Чтобы показать постепенность развития в душе Гоголя религиозных убеждений, помещаю здесь выписку из письма его к матери, от 19-го августа 1842 года, из Гастейна:

"Молитва - святое дело, но помните, что она ничтожна, если не сопровождена святыми делами. Молитвы дел, а не молитвы слов требует от нас Иисус. Не думайте, чтобы вы были бедны для того, чтобы помогать другим. Для этого не может быть беден человек. Не богатством, не деньгами мы можем помогать другим, но гораздо более, мы можем помогать сердечным участьем, душевным словом, воздвигая, ободряя падший дух. И потому, если вы услышите, что где-нибудь страждет благородный душою человек, терпит горе жизни и готов предаться отчаянью, то спешите к нему первые на помощь. Скажите ему прежде всего: Он должен благословить свою бедность и несчастья; они ставят человека ближе к Богу; они доставляют ему случай совершить те подвиги добродетели, которые редко доводится совершать человеку; ибо среди бедности, среди угнетений стать твердо, не упасть и совершить благородный подвиг - несравненно выше, чем совершить таковый же подвиг среди богатства и довольства, хотя бы для этого вздумал даже человек истратить все свое богатство.
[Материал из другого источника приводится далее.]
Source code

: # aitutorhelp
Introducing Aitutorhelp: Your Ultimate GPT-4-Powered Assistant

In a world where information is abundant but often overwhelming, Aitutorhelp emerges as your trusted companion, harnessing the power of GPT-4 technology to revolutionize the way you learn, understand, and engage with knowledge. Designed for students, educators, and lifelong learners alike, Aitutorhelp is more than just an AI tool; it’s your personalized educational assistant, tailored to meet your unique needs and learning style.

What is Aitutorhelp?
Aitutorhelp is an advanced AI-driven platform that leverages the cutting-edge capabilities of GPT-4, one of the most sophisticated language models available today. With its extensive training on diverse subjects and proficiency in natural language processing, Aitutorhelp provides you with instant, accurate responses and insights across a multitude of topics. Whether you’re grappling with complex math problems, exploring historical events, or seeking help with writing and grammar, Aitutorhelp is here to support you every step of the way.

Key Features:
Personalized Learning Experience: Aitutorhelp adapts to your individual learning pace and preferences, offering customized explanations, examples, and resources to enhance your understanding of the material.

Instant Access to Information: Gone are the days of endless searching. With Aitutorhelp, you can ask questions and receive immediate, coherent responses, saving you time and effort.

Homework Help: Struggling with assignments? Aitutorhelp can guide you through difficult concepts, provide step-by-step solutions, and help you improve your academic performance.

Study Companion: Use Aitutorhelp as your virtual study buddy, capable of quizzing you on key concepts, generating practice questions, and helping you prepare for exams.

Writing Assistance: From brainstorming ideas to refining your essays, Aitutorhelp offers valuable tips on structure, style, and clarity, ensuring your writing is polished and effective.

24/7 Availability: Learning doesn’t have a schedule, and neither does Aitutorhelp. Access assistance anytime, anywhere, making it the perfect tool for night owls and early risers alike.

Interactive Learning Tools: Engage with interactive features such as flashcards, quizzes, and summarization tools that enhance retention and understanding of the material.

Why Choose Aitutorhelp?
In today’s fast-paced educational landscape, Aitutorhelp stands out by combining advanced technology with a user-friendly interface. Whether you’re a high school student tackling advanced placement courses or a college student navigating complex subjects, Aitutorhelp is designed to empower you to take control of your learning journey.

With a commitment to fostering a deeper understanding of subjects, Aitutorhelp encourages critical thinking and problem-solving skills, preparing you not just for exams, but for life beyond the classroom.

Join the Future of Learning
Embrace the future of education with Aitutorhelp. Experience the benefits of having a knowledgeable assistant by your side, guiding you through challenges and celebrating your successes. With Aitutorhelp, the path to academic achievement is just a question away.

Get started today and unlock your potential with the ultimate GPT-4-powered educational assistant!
Пусть и в мысль не приходит ему, что подвиг его может быть безответен и не найдет отголоска. Везде найдется благородная душа, которая откликнется ему и осветится сама силой его подвига; ибо прекрасные подвиги сообщаются, и есть много тайн в глубине души нашей, которых еще не открыл человек, и которые могут подарить ему чудные блаженства. Если вы почувствуете, что слово ваше нашло доступ к сердцу страждущего душою, тогда идите с ним прямо в церковь и выслушайте Божественную литургию. Как прохладный лес среди палящих степей, тогда примет его молитва под сень свою, и Тот, Кто умел все в жизни претерпеть за нас, Тот вооружит твердостью и силой его душу, о которые разлетятся земные несчастия. - Сделавши такое дело, укрепивши изнемогшего и обративши его к Богу, вы воссылайте смело ваши молитвы. Они будут крылаты и возлетят прямо на небо".

 

XVIII.

Письмо к А.С. Данилевскому о "Мертвых душах". - Продолжение переписки с М. С. Щепкиным о постановке на сцену пьес: "Утро делового человека", "Тяжба", "Игроки", "Лакейская" и "Ревизор с Развязкой". - Письма к П.А. Плетневу о денежных делах, о критике "Мертвых душ" и о запрещении брать из них для переделки на сцену. - Письмо к бывшей ученице о сообщении толков касательно "Мертвых душ".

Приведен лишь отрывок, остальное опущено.